What you have to do
Every line of the entries below that carries the string "https" should be copied.

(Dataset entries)

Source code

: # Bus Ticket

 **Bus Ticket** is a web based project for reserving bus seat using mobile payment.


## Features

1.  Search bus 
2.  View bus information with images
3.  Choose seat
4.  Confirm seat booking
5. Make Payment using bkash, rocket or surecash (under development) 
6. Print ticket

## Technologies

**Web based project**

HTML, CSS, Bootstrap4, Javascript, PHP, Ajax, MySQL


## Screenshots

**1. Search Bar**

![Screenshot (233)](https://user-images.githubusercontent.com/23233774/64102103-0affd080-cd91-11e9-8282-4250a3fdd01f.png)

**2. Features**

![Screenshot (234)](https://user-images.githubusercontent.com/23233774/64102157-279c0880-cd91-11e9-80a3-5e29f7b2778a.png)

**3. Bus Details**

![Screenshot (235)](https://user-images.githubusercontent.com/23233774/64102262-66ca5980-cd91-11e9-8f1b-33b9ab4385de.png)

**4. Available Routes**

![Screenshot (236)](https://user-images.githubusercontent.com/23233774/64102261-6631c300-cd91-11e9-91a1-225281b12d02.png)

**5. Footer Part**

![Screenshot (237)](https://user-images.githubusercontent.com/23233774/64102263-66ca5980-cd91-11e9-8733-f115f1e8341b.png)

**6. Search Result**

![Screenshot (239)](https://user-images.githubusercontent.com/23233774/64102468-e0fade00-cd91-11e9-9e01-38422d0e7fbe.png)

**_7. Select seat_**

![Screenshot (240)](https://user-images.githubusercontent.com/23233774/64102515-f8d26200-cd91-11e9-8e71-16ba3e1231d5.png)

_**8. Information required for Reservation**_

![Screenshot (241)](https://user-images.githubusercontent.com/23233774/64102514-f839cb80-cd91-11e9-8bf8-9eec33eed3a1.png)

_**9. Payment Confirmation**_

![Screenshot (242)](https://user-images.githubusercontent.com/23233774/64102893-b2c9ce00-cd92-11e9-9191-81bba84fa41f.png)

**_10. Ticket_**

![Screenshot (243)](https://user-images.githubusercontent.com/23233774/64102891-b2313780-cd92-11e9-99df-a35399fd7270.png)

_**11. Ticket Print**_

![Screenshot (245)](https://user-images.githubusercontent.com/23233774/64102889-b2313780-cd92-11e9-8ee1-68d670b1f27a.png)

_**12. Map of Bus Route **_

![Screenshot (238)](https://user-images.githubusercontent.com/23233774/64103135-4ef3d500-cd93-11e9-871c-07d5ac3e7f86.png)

Solution to the exercise
![Screenshot (233)](https://user-images.githubusercontent.com/23233774/64102103-0affd080-cd91-11e9-8282-4250a3fdd01f.png)
![Screenshot (234)](https://user-images.githubusercontent.com/23233774/64102157-279c0880-cd91-11e9-80a3-5e29f7b2778a.png)
![Screenshot (235)](https://user-images.githubusercontent.com/23233774/64102262-66ca5980-cd91-11e9-8f1b-33b9ab4385de.png)
![Screenshot (236)](https://user-images.githubusercontent.com/23233774/64102261-6631c300-cd91-11e9-91a1-225281b12d02.png)
![Screenshot (237)](https://user-images.githubusercontent.com/23233774/64102263-66ca5980-cd91-11e9-8733-f115f1e8341b.png)
![Screenshot (239)](https://user-images.githubusercontent.com/23233774/64102468-e0fade00-cd91-11e9-9e01-38422d0e7fbe.png)
![Screenshot (240)](https://user-images.githubusercontent.com/23233774/64102515-f8d26200-cd91-11e9-8e71-16ba3e1231d5.png)
![Screenshot (241)](https://user-images.githubusercontent.com/23233774/64102514-f839cb80-cd91-11e9-8bf8-9eec33eed3a1.png)
![Screenshot (242)](https://user-images.githubusercontent.com/23233774/64102893-b2c9ce00-cd92-11e9-9191-81bba84fa41f.png)
![Screenshot (243)](https://user-images.githubusercontent.com/23233774/64102891-b2313780-cd92-11e9-99df-a35399fd7270.png)
![Screenshot (245)](https://user-images.githubusercontent.com/23233774/64102889-b2313780-cd92-11e9-8ee1-68d670b1f27a.png)
![Screenshot (238)](https://user-images.githubusercontent.com/23233774/64103135-4ef3d500-cd93-11e9-871c-07d5ac3e7f86.png)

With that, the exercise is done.